Impactos práticos e pontos de atenção
A decisão do STF tem efeitos concretos sobre contribuintes que detêm créditos tributários resultantes de decisões judiciais transitadas em julgado, especialmente quando esses créditos ultrapassam o patamar de R$ 10 milhões. Entre os impactos previstos estão:
- Limitação temporal e quantitativa do aproveitamento imediato dos créditos para compensação tributária, o que pode afetar o fluxo de caixa de grandes credores;
- A manutenção, em muitos casos, do regime de precatórios como via para pagamento de obrigações da Fazenda Pública, quando a compensação não for autorizada nos moldes fixados pela norma e pelos atos administrativos;
- Maior previsibilidade orçamentária para o Executivo, que poderá modular os tetos em função das condições fiscais e da disponibilidade financeira, conforme parâmetros legais;
- Necessidade de monitoramento contínuo por contribuintes e consultores tributários sobre atos do ministro da Fazenda que definam os tetos e sobre eventuais alterações normativas ou administrativas.

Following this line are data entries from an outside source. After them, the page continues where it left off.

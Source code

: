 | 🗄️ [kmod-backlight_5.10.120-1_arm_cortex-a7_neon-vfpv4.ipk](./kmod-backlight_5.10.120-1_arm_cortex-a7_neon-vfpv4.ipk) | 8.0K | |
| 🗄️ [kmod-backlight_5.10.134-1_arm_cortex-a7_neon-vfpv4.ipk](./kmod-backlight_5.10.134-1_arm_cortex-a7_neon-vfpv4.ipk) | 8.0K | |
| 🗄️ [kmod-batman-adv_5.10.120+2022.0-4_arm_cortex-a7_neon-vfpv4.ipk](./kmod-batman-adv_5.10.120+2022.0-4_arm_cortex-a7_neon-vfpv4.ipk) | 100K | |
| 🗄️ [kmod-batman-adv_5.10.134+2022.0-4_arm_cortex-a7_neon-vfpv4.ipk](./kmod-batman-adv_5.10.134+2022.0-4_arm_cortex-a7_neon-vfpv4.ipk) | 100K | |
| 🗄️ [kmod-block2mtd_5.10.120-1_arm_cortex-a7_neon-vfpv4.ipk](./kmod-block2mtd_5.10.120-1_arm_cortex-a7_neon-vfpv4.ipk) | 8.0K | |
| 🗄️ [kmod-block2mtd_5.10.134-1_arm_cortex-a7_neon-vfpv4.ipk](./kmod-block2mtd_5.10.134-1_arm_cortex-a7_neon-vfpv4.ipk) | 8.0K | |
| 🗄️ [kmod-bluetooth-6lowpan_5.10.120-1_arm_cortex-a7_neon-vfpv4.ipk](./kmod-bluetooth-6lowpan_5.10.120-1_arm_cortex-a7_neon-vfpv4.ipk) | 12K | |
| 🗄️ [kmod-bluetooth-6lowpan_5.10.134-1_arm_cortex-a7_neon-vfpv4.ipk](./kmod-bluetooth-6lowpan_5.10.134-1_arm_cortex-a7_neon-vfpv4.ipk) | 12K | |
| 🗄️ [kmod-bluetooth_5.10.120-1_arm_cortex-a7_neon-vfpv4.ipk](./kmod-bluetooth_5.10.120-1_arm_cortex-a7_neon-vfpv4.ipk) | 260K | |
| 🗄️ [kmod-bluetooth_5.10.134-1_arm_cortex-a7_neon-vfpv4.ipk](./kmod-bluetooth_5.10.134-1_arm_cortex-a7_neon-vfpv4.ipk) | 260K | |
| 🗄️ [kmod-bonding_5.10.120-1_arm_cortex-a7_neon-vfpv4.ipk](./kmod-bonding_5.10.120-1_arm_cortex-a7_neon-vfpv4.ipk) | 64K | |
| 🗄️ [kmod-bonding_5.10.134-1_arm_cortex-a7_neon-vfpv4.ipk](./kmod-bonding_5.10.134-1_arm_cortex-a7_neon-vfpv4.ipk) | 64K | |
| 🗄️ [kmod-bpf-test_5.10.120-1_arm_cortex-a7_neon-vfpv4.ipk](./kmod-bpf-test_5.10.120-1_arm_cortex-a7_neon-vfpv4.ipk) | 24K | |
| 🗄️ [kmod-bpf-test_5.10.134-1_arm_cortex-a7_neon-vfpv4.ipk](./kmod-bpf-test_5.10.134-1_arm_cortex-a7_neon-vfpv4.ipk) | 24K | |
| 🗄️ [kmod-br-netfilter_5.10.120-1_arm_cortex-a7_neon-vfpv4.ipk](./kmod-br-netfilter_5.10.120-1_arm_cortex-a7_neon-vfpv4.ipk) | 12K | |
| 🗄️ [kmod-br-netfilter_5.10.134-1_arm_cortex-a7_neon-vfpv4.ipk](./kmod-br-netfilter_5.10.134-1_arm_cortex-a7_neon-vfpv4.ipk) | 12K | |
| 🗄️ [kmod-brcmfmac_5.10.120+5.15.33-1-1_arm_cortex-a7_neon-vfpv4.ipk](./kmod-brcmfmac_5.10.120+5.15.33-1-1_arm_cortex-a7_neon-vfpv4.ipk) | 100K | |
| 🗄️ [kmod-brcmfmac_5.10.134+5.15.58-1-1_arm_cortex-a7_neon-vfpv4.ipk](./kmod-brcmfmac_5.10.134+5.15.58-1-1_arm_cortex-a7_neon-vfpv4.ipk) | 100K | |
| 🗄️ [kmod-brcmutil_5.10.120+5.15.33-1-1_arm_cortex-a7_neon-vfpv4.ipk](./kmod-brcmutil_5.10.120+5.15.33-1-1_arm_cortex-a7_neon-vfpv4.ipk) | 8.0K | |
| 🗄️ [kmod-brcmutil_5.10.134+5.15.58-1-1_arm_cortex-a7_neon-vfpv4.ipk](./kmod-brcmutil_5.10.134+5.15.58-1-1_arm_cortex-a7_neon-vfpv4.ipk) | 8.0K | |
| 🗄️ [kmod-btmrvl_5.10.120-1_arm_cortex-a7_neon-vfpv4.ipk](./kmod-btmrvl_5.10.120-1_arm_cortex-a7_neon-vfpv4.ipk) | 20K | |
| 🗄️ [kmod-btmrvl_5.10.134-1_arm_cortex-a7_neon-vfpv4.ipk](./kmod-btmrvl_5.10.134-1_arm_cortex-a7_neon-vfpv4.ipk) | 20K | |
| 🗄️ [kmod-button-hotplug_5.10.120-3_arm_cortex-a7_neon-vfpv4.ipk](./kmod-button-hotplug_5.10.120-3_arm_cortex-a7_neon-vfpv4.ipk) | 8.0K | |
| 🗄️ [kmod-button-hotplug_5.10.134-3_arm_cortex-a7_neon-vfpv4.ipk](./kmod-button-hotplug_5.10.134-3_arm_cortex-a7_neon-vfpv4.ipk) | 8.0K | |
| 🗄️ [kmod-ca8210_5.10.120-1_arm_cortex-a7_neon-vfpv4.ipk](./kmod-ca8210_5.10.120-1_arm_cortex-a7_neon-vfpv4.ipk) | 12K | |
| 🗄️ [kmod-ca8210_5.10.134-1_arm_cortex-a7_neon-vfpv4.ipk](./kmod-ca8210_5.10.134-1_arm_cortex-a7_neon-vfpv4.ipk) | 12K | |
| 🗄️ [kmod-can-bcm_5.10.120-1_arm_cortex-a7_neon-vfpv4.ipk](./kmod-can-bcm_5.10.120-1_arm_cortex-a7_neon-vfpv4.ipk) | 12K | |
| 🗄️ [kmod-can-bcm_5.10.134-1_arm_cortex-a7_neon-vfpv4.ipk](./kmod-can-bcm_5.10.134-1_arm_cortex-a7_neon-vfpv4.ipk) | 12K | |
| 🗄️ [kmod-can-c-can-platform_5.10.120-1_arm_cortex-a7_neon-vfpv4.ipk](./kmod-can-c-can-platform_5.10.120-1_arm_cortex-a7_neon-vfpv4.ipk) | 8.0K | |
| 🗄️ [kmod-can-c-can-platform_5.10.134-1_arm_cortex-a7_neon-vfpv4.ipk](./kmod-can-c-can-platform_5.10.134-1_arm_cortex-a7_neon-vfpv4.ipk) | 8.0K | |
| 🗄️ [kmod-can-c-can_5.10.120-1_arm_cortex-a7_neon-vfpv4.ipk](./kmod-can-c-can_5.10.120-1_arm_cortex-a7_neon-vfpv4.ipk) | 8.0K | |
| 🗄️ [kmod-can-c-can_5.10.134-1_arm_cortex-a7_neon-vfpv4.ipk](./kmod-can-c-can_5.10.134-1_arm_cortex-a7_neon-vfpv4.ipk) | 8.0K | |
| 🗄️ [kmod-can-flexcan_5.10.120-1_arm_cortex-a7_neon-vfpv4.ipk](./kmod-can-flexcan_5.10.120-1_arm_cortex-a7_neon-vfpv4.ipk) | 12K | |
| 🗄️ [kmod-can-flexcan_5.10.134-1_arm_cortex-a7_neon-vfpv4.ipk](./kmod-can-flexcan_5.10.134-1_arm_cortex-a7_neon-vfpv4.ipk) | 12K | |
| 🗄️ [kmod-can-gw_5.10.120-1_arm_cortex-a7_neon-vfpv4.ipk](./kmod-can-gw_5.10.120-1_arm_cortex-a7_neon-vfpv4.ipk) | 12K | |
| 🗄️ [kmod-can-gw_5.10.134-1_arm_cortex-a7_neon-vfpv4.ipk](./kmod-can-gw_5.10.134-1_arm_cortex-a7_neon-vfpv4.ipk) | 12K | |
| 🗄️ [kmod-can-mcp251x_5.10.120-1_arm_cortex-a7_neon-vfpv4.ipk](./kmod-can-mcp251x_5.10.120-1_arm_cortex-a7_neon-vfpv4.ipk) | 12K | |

Entre os pontos de atenção, destacam-se a elaboração dos atos normativos pelo Executivo dentro dos limites e critérios estabelecidos pela lei, e o acompanhamento judicial de eventuais casos individuais em que a aplicação prática da limitação possa gerar conflito com decisões específicas de Fazenda Pública.
Conclusão
Ao validar a Lei 14.873/2024 quanto ao teto mensal de compensação de créditos tributários judiciais, o Supremo reafirmou entendimento consistente com precedentes: a compensação de créditos contra a Fazenda Pública é instituto regulado por lei e sujeito a limitações legítimas, inclusive quando a lei confere ao Executivo competência regulamentar para ajustes técnico-orçamentários. A decisão coloca ênfase na distinção entre o reconhecimento do crédito judicial — que constitui um direito patrimonial do credor — e a forma e o momento em que esse crédito pode ser aproveitado para extinguir débitos tributários, que dependem de regras legais e administrativas.
Para contribuintes com créditos elevados, a decisão traz a necessidade de planejamento financeiro e tributário mais robusto, além de atenção às regras e aos atos que fixarem os tetos aplicáveis. No campo institucional, o julgamento reforça a margem de atuação do Legislativo e do Executivo para regulamentar formas de compensação tributária, sem invalidar o direito material reconhecido em juízo, desde que respeitados os parâmetros constitucionais e os limites estabelecidos pela legislação.